Released by the Bureau for Democracy, Human Rights, and Labor
Washington, DC, September 9, 1999

POLAND

Section I. Freedom of Religion

The Constitution provides for freedom of religion, and the Government respects this right in practice.

There are 14 religious groups in the country whose relationship with the State is governed by specific legislation and 140 other religious communities. The legislation outlines the internal structure of the religious groups, their activities, and procedures for property restitution.

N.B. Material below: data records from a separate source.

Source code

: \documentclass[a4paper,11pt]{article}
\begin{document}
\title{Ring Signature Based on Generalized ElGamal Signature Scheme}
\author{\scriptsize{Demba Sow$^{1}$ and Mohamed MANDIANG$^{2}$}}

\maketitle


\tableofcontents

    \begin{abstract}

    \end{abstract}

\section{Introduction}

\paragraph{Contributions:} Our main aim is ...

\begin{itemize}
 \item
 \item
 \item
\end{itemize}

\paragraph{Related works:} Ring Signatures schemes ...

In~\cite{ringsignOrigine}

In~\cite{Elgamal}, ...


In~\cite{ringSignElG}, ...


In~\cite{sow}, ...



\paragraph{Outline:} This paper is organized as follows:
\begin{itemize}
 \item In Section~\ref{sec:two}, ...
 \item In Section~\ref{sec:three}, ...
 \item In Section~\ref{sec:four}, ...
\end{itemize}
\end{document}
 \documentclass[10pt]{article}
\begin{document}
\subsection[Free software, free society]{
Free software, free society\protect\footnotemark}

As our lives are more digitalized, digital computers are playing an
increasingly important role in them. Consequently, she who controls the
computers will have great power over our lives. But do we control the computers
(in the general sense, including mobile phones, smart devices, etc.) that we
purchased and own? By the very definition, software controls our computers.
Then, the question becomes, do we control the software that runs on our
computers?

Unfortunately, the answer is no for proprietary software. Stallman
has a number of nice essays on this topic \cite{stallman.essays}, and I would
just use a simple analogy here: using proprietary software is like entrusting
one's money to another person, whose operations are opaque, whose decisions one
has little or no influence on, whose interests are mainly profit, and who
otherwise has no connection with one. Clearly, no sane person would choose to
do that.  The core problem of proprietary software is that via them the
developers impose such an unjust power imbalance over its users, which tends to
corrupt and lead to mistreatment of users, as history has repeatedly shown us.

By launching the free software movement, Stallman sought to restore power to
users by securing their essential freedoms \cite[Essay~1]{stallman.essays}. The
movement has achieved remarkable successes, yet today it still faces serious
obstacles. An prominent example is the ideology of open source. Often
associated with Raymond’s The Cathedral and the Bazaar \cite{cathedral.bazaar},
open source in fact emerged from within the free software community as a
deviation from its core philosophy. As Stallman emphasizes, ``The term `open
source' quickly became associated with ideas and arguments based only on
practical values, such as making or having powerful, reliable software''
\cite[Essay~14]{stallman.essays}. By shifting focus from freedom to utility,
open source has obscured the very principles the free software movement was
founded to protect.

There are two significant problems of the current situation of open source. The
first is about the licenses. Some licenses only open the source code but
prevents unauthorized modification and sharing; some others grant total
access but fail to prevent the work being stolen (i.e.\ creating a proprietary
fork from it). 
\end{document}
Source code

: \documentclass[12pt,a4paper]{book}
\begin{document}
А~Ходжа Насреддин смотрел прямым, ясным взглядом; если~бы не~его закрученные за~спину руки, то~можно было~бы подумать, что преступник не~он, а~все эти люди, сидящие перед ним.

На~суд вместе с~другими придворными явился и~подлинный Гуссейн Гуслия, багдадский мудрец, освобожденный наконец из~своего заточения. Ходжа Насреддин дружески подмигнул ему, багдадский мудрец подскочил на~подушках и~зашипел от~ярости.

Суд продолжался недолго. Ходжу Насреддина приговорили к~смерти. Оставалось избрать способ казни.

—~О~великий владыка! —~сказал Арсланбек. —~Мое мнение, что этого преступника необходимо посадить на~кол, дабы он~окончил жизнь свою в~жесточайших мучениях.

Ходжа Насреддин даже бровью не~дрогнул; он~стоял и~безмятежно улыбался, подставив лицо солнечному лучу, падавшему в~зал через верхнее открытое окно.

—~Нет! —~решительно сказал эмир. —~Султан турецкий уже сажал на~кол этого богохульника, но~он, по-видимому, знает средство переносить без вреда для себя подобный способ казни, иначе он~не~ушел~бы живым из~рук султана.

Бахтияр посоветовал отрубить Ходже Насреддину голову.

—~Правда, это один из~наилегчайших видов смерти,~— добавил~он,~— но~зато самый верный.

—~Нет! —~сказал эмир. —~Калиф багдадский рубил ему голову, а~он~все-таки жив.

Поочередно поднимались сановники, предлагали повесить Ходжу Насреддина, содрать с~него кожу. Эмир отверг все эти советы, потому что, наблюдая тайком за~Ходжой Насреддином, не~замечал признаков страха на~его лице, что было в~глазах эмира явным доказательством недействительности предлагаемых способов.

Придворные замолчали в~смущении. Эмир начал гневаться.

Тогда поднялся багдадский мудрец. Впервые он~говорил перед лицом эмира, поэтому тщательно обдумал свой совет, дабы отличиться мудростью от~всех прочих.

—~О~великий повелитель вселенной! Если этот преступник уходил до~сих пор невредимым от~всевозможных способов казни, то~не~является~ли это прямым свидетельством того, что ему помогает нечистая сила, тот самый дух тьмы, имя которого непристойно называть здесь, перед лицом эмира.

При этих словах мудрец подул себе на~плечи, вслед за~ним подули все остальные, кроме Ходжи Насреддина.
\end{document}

Religious communities may register with the Government, but they are not required to do so and may function freely without registration. According to new regulations effective as of June 1998, registration requires that the group have submitted the names of 100 members as well as information regarding the group itself. This information on membership (i.e., signatures) must be confirmed by a notary public (previously only 15 names were required), although the registration itself often appears to be a formality. No new religious communities have sought to register since the change in requirements; one international interdenominational group is in the process of registering under the auspices of an existing congregation. All churches and recognized religious groups share the same privileges (duty-free importation of office equipment, reduced taxes, etc.).

More than 95 percent of citizens are Roman Catholic, but Eastern Orthodox, Greek Catholic, and much smaller Protestant, Jewish, and Muslim congregations meet freely.

According to the Annual Statistical Gazette of Poland, the following figures represent the formal membership of the listed religious groups, but not the number of actual members (e.g., the actual number of Jews in the country is estimated at between 10,000 and 30,000). There are 35,033,087 Roman Catholics in the country; 554,860 Orthodox Church members; 122,982 Jehovah's Witnesses; 110,380 Uniates; 87,291 Lutherans (Augsburg); 25,904 Old Catholic Mariavits; 23,969 members of the Polish-Catholic Church; 17,966 Pentecostals; 6,720 Seventh-Day Adventists; 5,894 Baptists; 5,438 members of the New Apostolic Church; 5,123 members of the Muslim Religious Union; 5,043 Hare Krishnas; 4,349 Methodists; 4,100 members of the Church of Christ; 3,980 Lutherans (Reformed); 3,011 Catholic Mariavits; 1,222 members of the Union of Jewish Communities; 950 members of the Eastern Old Ceremonial Church; and 180 members of the Karaims Religious Union. All of these churches have a relationship with the State governed by either legislation or treaty, with the exception of Jehovah's Witnesses, the Uniate Church, the New Apostolic Church, Hare Krishnas, and the Church of Christ.

According to a recent poll, some 58 percent of citizens actively participate in religious ceremonies; 8 percent declare that they have no contact with the Catholic Church. The same survey found women to be more religious than men, with 63 percent of the former attending church regularly compared with 51 percent of the latter. Farmers are the most religious group: 70 percent are regular churchgoers, while only 2 percent do not go to church at all. No figures are available on the number of atheists in the country, although one recent poll found that 4 percent of respondents said that they did not believe in God.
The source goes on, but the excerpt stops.